The following select pulls each vehicle position and info, but the problem is that returns the first record, and I need the last record (current position), based on date (datagps.Fecha) and time (datagps.Hora). This is the select:
SELECT configgps.Fichagps,
datacar.Ficha,
groups.Nombre,
datagps.Hora,
datagps.Fecha,
datagps.Velocidad,
datagps.Status,
datagps.Calleune,
datagps.Calletowo,
datagps.Temp,
datagps.Longitud,
datagps.Latitud,
datagps.Evento,
datagps.Direccion,
datagps.Provincia
FROM asigvehiculos
INNER JOIN datacar ON (asigvehiculos.Iddatacar = datacar.Id)
INNER JOIN configgps ON (datacar.Configgps = configgps.Id)
INNER JOIN clientdata ON (asigvehiculos.Idgroup = clientdata.group)
INNER JOIN groups ON (clientdata.group = groups.Id)
INNER JOIN datagps ON (configgps.Fichagps = datagps.Fichagps)
Group by Fichagps;
I need same result I'm getting, but instead of the older record I need the most recent
(LAST datagps.Fecha / datagps.Hora).
How can I accomplish this?
Add ORDER BY datagps.Fecha DESC, datagps.Hora DESC LIMIT 1 to your query.
I'm not sure why you are having any problems with this as Lex's answers seem good.
I would start putting ORDER BY's in your query so it puts them in an order, when it's showing the record you want as the first one in the list, then add the LIMIT.
If you want the most recent, then the following should be good enough:
ORDER BY datagps.Fecha DESC, datagps.Hora DESC
If you simply want the record that was added to the database most recently (irregardless of the date/time fields), then you could (assuming you have an auto-incremental primary key in the datagps table (I assume it's called dataID for this example)):
ORDER BY datagps.dataID DESC
If these aren't showing the data you want - then there is something missing from your example (maybe data-types aren't DATETIME fields? - if not - then maybe a CONVERT to change them from their current type before ORDERing BY would be a good idea)
EDIT:
I've seen the screenshot and I'm confused as to what the issue is still. That appears to be showing everything in order. Are you implying that there are many more than 5 records? How many are you expecting?

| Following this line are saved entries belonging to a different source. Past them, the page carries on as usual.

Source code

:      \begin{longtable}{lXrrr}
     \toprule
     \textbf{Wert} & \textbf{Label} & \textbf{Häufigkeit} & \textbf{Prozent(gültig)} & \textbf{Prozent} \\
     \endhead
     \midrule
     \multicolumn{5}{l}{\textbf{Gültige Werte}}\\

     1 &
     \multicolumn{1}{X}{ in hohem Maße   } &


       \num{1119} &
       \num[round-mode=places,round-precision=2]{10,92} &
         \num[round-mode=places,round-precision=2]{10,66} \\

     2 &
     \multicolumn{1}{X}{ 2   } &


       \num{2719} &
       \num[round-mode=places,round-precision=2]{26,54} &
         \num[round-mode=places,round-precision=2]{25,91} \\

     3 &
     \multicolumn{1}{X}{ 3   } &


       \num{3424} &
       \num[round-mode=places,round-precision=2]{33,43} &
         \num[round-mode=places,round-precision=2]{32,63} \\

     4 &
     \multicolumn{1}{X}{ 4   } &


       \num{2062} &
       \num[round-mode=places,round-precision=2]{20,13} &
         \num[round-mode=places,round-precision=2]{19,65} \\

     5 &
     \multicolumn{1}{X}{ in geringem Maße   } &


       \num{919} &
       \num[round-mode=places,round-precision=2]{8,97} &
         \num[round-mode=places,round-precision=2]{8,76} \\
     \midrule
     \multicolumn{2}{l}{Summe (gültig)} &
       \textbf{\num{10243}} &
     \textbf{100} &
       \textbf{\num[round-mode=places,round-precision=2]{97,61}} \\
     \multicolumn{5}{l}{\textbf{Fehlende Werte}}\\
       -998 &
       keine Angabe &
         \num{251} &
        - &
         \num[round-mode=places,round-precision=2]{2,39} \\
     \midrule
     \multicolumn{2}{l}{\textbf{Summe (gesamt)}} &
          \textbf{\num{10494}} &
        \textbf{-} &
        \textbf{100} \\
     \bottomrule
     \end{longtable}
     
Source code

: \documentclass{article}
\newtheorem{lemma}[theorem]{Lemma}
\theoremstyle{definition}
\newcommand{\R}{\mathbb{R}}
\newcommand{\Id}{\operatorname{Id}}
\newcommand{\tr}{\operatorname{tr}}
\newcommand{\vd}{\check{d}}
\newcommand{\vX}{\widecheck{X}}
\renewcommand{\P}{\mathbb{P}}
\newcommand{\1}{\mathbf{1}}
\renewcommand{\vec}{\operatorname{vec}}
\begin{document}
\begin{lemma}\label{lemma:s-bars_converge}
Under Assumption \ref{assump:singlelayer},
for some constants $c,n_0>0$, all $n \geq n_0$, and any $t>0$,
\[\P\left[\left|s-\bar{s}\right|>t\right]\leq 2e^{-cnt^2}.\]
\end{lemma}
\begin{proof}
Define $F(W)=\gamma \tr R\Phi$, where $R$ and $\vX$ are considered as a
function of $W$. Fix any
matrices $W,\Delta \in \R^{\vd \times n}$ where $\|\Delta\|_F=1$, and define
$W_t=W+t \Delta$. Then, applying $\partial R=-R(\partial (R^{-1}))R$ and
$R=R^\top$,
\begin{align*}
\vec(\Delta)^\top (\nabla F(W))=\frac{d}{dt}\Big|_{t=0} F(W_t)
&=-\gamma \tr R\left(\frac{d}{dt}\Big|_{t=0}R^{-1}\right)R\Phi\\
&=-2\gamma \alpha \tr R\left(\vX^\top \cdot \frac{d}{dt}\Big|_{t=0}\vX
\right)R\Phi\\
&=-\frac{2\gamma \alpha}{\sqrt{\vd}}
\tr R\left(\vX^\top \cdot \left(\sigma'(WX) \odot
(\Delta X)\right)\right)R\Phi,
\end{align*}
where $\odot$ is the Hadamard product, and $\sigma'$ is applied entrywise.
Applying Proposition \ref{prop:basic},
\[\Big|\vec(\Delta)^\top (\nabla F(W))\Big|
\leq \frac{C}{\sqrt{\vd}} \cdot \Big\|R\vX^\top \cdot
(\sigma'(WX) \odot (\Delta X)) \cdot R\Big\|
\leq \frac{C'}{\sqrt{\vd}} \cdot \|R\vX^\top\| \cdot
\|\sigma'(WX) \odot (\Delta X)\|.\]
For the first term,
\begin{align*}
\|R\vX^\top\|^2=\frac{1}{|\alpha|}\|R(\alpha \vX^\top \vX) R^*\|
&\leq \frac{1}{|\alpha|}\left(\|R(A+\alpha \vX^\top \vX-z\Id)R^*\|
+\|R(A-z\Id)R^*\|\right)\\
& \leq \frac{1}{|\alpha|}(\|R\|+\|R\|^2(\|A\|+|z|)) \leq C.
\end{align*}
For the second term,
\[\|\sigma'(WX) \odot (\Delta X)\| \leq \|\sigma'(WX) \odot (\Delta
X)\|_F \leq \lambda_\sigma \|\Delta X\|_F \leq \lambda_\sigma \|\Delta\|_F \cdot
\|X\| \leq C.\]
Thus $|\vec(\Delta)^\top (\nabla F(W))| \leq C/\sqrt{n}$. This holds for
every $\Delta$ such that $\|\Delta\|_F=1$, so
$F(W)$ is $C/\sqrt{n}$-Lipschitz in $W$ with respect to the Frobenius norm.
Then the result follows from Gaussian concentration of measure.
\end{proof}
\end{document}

Do you mean: for each record returned, you want the one row from the table datagps with the latest date and time attached to the result? If so, how about this:
# To show how the query will be executed
# comment to return actual results
EXPLAIN
SELECT
configgps.Fichagps, datacar.Ficha, groups.Nombre, datagps.Hora, datagps.Fecha,
datagps.Velocidad, datagps.Status, datagps.Calleune, datagps.Calletowo,
datagps.Temp, datagps.Longitud, datagps.Latitud, datagps.Evento,
datagps.Direccion, datagps.Provincia
FROM asigvehiculos
INNER JOIN datacar ON (asigvehiculos.Iddatacar = datacar.Id)
INNER JOIN configgps ON (datacar.Configgps = configgps.Id)
INNER JOIN clientdata ON (asigvehiculos.Idgroup = clientdata.group)
INNER JOIN groups ON (clientdata.group = groups.Id)
INNER JOIN datagps ON (configgps.Fichagps = datagps.Fichagps)
########### Add this section
LEFT JOIN datagps b ON (
configgps.Fichagps = b.Fichagps
# wrong condition
#AND datagps.Hora < b.Hora
#AND datagps.Fecha < b.Fecha)
# might prevent indexes to be used
AND (datagps.Fecha < b.Fecha OR (datagps.Fecha = b.Fecha AND datagps.Hora < b.Hora))
WHERE b.Fichagps IS NULL
###########
Group by configgps.Fichagps;
Similar question here only that that one uses outer joins.
Edit (again):
The conditions are wrong so corrected it. Can you show us the output of the above EXPLAIN query so we can pinpoint where the bottle neck is?
As hurikhan77 said, it will be better if you could convert both of the the columns into a single datetime field - though I'm guessing this would not be possible for your case (since your database is already being used?)
Though if you can convert it, the condition (on the join) would become:
AND datagps.FechaHora < b.FechaHora
After that, add an index for datagps.FechaHora and the query would be fast(er).
What you probably want is getting the maximum of (Fecha,Hora) per grouped dataset? This is a little complicated to accomplish with your column types. You should combine Fecha and Hora into one column of type DATETIME. Then it's easy to just SELECT MAX(FechaHora) ... GROUP BY Fichagps.
It could have helped if you posted your table structure to understand the problem.